What you'll learn
Use this step-by-step guide to learn graphics processing unit (GPU) optimization with Intel’s latest discrete and integrated GPUs and Intel’s oneAPI software. The primary path focuses on the use of Data Parallel C++ (DPC++), which is based on ISO C++ and incorporates standard SYCL* and community extensions to simplify data parallel programming. Advanced users can reference the resources and tools in each section to find additional options to help you customize to your needs.
Who is this for
Software developers interested in accelerating their code using Intel's latest integrated or external graphics cards and Data Parallel C++ (DPC++) for cross-code reuse. Start from your own C++ or CUDA* code, or use one of Intel’s many sample applications.
This guide assumes you have an Intel GPU and the Intel® oneAPI Base Toolkit software installed on your development environment. Alternatively, you can use the Intel® DevCloud virtual sandbox where you’ll have free access to Intel GPUs and the oneAPI software tools. To help you choose, check out the first step below, Choose GPU Hardware Access.

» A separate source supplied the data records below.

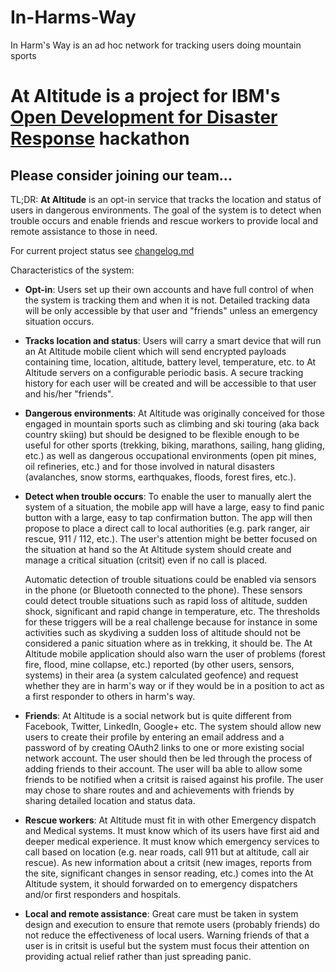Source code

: # In-Harms-Way
In Harm's Way is an ad hoc network for tracking users doing mountain sports

# At Altitude is a project for IBM's [Open Development for Disaster Response](http://ibm.co/1NJTF3w) hackathon

## Please consider joining our team...

TL;DR: __At Altitude__ is an opt-in service that tracks the location and status of users in dangerous environments.  The goal of the system is to detect when trouble occurs and enable friends and rescue workers to provide local and remote assistance to those in need.

For current project status see [changelog.md](changelog.md)

Characteristics of the system:

* __Opt-in__: Users set up their own accounts and have full control of when the system is tracking them and when it is not.  Detailed tracking data will be only accessible by that user and "friends" unless an emergency situation occurs.

* __Tracks location and status__: Users will carry a smart device that will run an At Altitude mobile client which will send encrypted payloads containing time, location, altitude, battery level, temperature, etc. to At Altitude servers on a configurable periodic basis.  A secure tracking history for each user will be created and will be accessible to that user and his/her "friends".

* __Dangerous environments__: At Altitude was originally conceived for those engaged in mountain sports such as climbing and ski touring (aka back country skiing) but should be designed to be flexible enough to be useful for other sports (trekking, biking, marathons, sailing, hang gliding, etc.) as well as dangerous occupational environments (open pit mines, oil refineries, etc.) and for those involved in natural disasters (avalanches, snow storms, earthquakes, floods, forest fires, etc.).

* __Detect when trouble occurs__: To enable the user to manually alert the system of a situation, the mobile app will have a large, easy to find panic button with a large, easy to tap confirmation button.  The app will then propose to place a direct call to local authorities (e.g. park ranger, air rescue, 911 / 112,  etc.).  The user's attention might be better focused on the situation at hand so the At Altitude system should create and manage a critical situation (critsit) even if no call is placed.

    Automatic detection of trouble situations could be enabled via sensors in the phone (or Bluetooth connected to the phone). These sensors could detect trouble situations such as rapid loss of altitude, sudden shock, significant and rapid change in temperature, etc. The thresholds for these triggers will be a real challenge because for instance in some activities such as skydiving a sudden loss of altitude should not be considered a panic situation where as in trekking, it should be. The At Altitude mobile application should also warn the user of problems (forest fire, flood, mine collapse, etc.) reported (by other users, sensors, systems) in their area (a system calculated geofence) and request whether they are in harm's way or if they would be in a position to act as a first responder to others in harm's way.

* __Friends__: At Altitude is a social network but is quite different from Facebook, Twitter, LinkedIn, Google+ etc.  The system should allow new users to create their profile by entering an email address and a password of by creating OAuth2 links to one or more existing social network account.  The user should then be led through the process of adding friends to their account.  The user will ba able to allow some friends to be notified when a critsit is raised against his profile.  The user may chose to share routes and and achievements with friends by sharing detailed location and status data.

* __Rescue workers__: At Altitude must fit in with other Emergency dispatch and Medical systems.  It must know which of its users have first aid and deeper medical experience.  It must know which emergency services to call based on location (e.g. near roads, call 911 but at altitude, call air rescue).  As new information about a critsit (new images, reports from the site, significant changes in sensor reading, etc.) comes into the At Altitude system, it should forwarded on to emergency dispatchers and/or first responders and hospitals.

* __Local and remote assistance__: Great care must be taken in system design and execution to ensure that remote users (probably friends) do not reduce the effectiveness of local users.  Warning friends of that a user is in critsit is useful but the system must focus their attention on providing actual relief rather than just spreading panic.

Not sure if you want to offload to a GPU? This article compares different hardware to help you decide which hardware best suits your needs.
|Whether you have the latest Intel architecture or need cloud resources, your optimization strategy starts with hardware. To make the best of your GPU offload, you need to understand what hardware resources you need to optimize for.|
Sign up now for full access to the latest Intel CPUs, GPUs, and Intel oneAPI software tools. The Intel DevCloud is a free, virtual development sandbox to learn about and program oneAPI cross-architecture applications. The environment enables you to optimize code on real Intel GPU hardware.
Sign up to get access. Then connect to the Intel DevCloud with the OS of your choice.
Take advantage of Intel’s first discrete GPU with Intel® Iris® Xe MAX Graphics to explore offload and optimization strategies on the latest Intel hardware. Learn more about Intel Iris Xe MAX.
Many Intel platforms include integrated GPUs that can be used for basic GPU offload proof of concepts and pathfinding. Find out what GPU architecture you have.
The Intel oneAPI Base Toolkit provides the core set of tools and libraries you need to develop high-performance applications across diverse architectures. Download the Intel oneAPI Base Toolkit for free.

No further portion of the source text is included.